Você me pergunta sobre meus objetivos… e a verdade é que meu maior objetivo é criar um espaço seguro. Um lugar onde a gente possa tirar a armadura do dia a dia, sabe? Vivemos em um mundo tão barulhento, tão rápido, que nos exige ser fortes, eficientes, inabaláveis. Mas e a nossa alma? E as nossas rachaduras? Onde a gente guarda a saudade, a alegria que transborda, a dor que não tem nome?
Eu acredito que tudo isso está guardado nas canções. Elas são como pequenos relicários de emoções humanas. Uma melodia de 1970 pode carregar a mesma dor que você sentiu hoje de manhã. Um acorde de uma balada pode te lembrar daquele primeiro amor com uma clareza que te assusta. Meu objetivo é só… abrir esses relicários com cuidado. Com respeito. E te mostrar o que tem dentro. Não para julgar a técnica do artista ou a estrutura da música, mas para dizer: “Olha, você não está sozinho. Alguém já sentiu isso antes. E transformou essa dor, essa alegria, em algo bonito.”

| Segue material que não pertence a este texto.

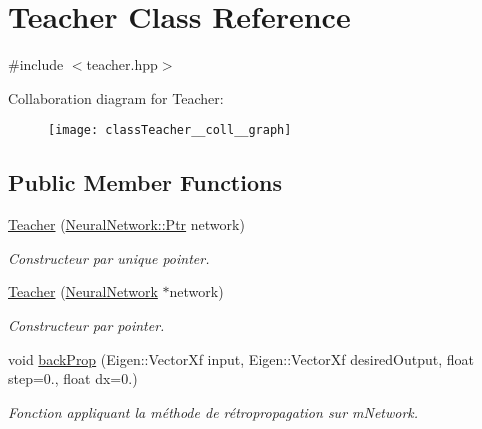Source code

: \hypertarget{classTeacher}{}\section{Teacher Class Reference}
\label{classTeacher}


{\ttfamily \#include $<$teacher.\+hpp$>$}



Collaboration diagram for Teacher\+:\nopagebreak
\begin{figure}[H]
\begin{center}
\leavevmode
\texttt{[image: classTeacher\_\_coll\_\_graph]}
\end{center}
\end{figure}
\subsection*{Public Member Functions}
\begin{DoxyCompactItemize}
\item 
\hyperlink{classTeacher_a8ca95fc7a29e082a676d420b9fd8fd67}{Teacher} (\hyperlink{classNeuralNetwork_a31de381df65f261fd0f38e0559995d1a}{Neural\+Network\+::\+Ptr} network)
\begin{DoxyCompactList}\small\item\em Constructeur par unique pointer. \end{DoxyCompactList}\item 
\hyperlink{classTeacher_afd32ab70242f2c5886d030a5e7d05919}{Teacher} (\hyperlink{classNeuralNetwork}{Neural\+Network} $\ast$network)
\begin{DoxyCompactList}\small\item\em Constructeur par pointer. \end{DoxyCompactList}\item 
void \hyperlink{classTeacher_a99fc69c5319be890394d2c8503e217c8}{back\+Prop} (Eigen\+::\+Vector\+Xf input, Eigen\+::\+Vector\+Xf desired\+Output, float step=0., float dx=0.)
\begin{DoxyCompactList}\small\item\em Fonction appliquant la méthode de rétropropagation sur m\+Network. \end{DoxyCompactList}\end{DoxyCompactItemize}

Minha expectativa não é ter milhares de seguidores ou curtidas. Se eu conseguir fazer com que uma única pessoa, ao final de um texto, se sinta um pouco mais vista, um pouco menos sozinha no mundo… então, para mim, tudo já valeu a pena. Minha esperança é que, juntos, a gente possa aprender a ouvir não só com os ouvidos, mas com o coração. Que a gente possa encontrar, no meio do ruído, a melodia da nossa própria humanidade.
Eu não quero te ensinar sobre música. Eu quero te convidar a sentir a música comigo. E, quem sabe, no processo, a gente acabe se sentindo um pouco mais em casa neste mundo. É só isso. Menos crítica, mais alma. Sempre.